**Instructions to follow**
Which lines in the records below contain the word "sandbox"? Report each of them.

-- Supplied material follows --

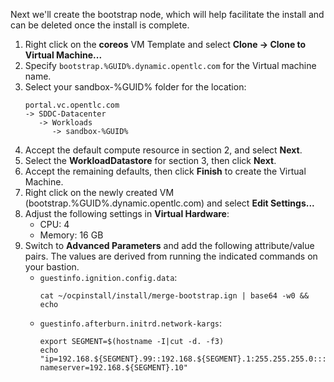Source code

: Next we'll create the bootstrap node, which will help facilitate the install and can be deleted once the install is complete.

1. Right click on the **coreos** VM Template and select **Clone -> Clone to Virtual Machine...**
2. Specify `bootstrap.%GUID%.dynamic.opentlc.com` for the Virtual machine name.
3. Select your sandbox-%GUID% folder for the location:
   ```
   portal.vc.opentlc.com
   -> SDDC-Datacenter
      -> Workloads
         -> sandbox-%GUID%
    ```
4. Accept the default compute resource in section 2, and select **Next**.
5. Select the **WorkloadDatastore** for section 3, then click **Next**.
6. Accept the remaining defaults, then click **Finish** to create the Virtual Machine.
7. Right click on the newly created VM (bootstrap.%GUID%.dynamic.opentlc.com) and select **Edit Settings...**
8. Adjust the following settings in **Virtual Hardware**:
   * CPU: 4
   * Memory: 16 GB
9. Switch to **Advanced Parameters** and add the following attribute/value pairs. The values are derived from running the indicated commands on your bastion.
   * `guestinfo.ignition.config.data`: 
        ```execute
        cat ~/ocpinstall/install/merge-bootstrap.ign | base64 -w0 && echo
        ```
   * `guestinfo.afterburn.initrd.network-kargs`:
        ```execute
        export SEGMENT=$(hostname -I|cut -d. -f3)
        echo "ip=192.168.${SEGMENT}.99::192.168.${SEGMENT}.1:255.255.255.0:::none nameserver=192.168.${SEGMENT}.10"
        ```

-- Supplied material concluded --

**Solution to this problem**
3. Select your sandbox-%GUID% folder for the location:
         -> sandbox-%GUID%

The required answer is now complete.